G Bekmanova, A Sharipbayev, A Buribayeva, L Gumilyov
The work formalizes the rules for ending addition to the stems of Kazakh words that generate many word forms differing from each other only by endings from one and the same word. Since the formal grammars in the hierarchy of Khomski meant for the description of linguistic units' structure does not allow taking semantic features into account, for these purposes semantic neural networks are used. The problem of Natural Language Processing (NLP) has occurred almost immediately with the appearance
of first computers and remains as urgent as before.

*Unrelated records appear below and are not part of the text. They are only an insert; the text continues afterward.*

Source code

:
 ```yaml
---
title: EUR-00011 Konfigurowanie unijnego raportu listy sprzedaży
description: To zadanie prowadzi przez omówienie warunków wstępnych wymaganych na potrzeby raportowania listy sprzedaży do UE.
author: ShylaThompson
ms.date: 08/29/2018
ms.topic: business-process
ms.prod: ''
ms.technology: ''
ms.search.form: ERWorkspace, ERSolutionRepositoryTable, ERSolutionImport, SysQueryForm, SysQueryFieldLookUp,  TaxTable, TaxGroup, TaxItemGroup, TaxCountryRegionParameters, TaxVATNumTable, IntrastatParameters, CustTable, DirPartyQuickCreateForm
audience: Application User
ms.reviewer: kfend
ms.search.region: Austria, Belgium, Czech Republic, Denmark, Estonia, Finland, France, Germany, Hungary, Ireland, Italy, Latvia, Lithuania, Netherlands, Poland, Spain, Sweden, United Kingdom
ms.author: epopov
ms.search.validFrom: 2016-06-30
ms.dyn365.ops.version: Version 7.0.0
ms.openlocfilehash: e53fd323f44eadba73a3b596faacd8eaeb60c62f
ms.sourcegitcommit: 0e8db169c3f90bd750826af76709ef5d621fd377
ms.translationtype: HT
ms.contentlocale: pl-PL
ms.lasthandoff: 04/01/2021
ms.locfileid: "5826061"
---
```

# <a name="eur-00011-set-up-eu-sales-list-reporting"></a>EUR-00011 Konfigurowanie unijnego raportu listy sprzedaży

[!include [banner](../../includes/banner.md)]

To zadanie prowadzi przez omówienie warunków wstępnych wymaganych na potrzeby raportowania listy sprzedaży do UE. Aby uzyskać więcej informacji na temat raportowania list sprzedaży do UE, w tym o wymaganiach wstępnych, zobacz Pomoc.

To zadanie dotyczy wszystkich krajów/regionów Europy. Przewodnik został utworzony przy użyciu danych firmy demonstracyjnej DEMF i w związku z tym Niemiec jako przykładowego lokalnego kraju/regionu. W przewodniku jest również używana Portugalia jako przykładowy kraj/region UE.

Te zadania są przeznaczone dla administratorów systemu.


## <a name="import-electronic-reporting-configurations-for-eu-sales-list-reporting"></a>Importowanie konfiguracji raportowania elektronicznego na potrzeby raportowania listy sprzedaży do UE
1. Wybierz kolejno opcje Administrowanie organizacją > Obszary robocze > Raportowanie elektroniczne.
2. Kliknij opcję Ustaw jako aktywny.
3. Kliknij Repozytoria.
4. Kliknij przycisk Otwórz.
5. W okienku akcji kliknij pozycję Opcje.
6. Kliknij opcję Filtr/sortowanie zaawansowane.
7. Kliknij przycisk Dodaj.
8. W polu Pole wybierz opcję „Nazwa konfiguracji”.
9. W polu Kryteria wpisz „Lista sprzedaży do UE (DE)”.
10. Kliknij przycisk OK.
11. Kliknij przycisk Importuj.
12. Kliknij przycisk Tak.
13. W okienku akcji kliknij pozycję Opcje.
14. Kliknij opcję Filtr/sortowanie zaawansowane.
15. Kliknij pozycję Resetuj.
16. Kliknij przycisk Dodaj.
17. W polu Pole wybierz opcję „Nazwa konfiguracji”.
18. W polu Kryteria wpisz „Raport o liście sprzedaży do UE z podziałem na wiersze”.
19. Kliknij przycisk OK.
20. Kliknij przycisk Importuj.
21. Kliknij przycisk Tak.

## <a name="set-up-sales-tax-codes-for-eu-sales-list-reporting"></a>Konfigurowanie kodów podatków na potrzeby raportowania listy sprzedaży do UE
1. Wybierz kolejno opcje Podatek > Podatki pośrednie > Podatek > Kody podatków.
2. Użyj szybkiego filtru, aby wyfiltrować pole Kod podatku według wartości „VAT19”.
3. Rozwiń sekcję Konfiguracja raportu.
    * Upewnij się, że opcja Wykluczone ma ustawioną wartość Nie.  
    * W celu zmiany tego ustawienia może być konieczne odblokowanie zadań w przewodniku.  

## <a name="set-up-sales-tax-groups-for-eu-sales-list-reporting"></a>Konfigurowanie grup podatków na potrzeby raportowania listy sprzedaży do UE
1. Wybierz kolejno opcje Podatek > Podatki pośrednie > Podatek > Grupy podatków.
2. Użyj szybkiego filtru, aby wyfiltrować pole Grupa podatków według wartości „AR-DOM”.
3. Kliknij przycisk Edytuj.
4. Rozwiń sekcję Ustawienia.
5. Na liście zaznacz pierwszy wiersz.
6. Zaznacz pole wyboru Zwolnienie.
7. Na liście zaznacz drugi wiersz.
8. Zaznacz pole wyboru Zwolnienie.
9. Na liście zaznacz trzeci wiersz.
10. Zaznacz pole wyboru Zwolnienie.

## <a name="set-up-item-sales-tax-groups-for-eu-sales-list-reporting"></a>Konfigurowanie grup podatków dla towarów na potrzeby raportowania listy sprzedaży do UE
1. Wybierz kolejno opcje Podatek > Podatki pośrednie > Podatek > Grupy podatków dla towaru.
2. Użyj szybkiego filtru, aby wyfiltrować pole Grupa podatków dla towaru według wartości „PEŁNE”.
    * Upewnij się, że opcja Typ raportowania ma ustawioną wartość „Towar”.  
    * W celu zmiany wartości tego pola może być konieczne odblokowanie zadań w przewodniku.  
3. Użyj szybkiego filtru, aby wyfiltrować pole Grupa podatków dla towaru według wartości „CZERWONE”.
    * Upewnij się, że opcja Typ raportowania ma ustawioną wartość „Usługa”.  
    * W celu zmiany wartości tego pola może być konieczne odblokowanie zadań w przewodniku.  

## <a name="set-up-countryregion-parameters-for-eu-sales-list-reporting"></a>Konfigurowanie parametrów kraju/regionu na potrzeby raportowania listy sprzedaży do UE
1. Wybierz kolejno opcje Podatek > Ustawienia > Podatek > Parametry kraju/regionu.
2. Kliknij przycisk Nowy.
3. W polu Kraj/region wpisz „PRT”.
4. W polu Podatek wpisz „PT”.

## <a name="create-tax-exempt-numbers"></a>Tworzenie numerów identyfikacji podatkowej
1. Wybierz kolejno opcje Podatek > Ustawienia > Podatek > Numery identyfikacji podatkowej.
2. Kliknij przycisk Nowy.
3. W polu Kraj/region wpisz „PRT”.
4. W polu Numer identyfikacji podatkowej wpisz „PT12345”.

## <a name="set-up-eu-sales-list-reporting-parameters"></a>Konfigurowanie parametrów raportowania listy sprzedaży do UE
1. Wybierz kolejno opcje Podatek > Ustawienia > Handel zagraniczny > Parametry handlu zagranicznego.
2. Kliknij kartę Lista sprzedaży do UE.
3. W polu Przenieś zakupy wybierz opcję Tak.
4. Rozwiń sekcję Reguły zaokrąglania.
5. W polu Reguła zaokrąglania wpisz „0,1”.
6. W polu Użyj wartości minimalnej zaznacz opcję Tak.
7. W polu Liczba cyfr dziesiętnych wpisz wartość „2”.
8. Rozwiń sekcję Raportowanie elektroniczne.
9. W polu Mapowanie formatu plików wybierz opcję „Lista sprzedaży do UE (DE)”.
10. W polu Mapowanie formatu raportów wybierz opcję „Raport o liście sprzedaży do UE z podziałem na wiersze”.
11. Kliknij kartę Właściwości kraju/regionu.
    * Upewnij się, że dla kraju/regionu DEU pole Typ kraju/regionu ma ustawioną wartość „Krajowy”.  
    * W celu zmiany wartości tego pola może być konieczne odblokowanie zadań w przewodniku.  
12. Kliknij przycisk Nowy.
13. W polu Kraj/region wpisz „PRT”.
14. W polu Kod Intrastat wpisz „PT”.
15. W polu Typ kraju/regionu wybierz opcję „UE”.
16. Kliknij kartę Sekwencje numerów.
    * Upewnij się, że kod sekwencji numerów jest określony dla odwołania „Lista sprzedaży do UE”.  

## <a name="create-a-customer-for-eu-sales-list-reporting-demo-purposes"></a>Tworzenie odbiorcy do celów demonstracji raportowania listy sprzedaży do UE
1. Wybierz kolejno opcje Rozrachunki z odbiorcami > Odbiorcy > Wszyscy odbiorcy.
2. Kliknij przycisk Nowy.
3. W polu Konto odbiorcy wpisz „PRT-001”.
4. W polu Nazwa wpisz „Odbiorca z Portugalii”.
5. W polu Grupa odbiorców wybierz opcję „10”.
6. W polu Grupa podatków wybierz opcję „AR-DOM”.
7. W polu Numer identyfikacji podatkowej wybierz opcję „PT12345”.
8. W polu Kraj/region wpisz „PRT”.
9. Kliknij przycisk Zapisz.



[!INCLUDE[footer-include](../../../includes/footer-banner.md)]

The Automatic Inflection Systems open up large possibilities for advanced study of the language lexical composition, increase competence, contribute to more rapid and efficient work with the texts containing new and unexamined words. The Kazakh language is the typical Turkic language that preserved most of the features common for that group and possesses a number of characteristic Kypchak peculiarities. The structurally-typological characteristic of the Kazakh language is generally connected with its belonging to agglutinative languages. As a rule, for the agglutinative type description a number of characteristic features considering as the phonetic so the morphological and syntactical peculiarities is applied. The Kazakh language is characterized by the multitude of word forms for each word formed by the addition of suffixes and endings to its end. The suffixes are related to the semantic category and at new words formation they often change the parts of speech to which the underlying word or the stem relates. For example, the indivisible root in the form of the verb "zhaz-write" with the addition of suffix "u" turns into the noun "zhaz+u-letter" or another verb "zhaz+u-write", and supplementing the latter with another suffix "shy" turns it into the noun "zhazu+shy-writer". At the same time, the ending addition does not change the part of speech to which the stem (indivisible root plus suffixes) relates. For example, by means of the ending "lar" it's possible to get the plural number of the noun "zhazu+lar-letters, zhazushy+lar-writers". This works will examine only the rules for addition of endings that generate many word forms differing from each other only by endings from one and the same word. This allows automatic creation of the dictionary of word forms by generating them using the rules for endings addition. At that the vowel harmony rule for sounds and syllables that stipulates the soft or hard endings addition depending on the word stem (indivisible root or root with a suffix) softness or hardness accordingly has effect. For the formalization of the rules for endings addition it is suggested to use the semantic neural network realizing the Kazakh language word forms synthesis that allows to generate the structure of the dictionary of initial forms in the form of synchronized linear tree. This determines the characteristic features (Fig. 1) on which basis the ending addition takes place.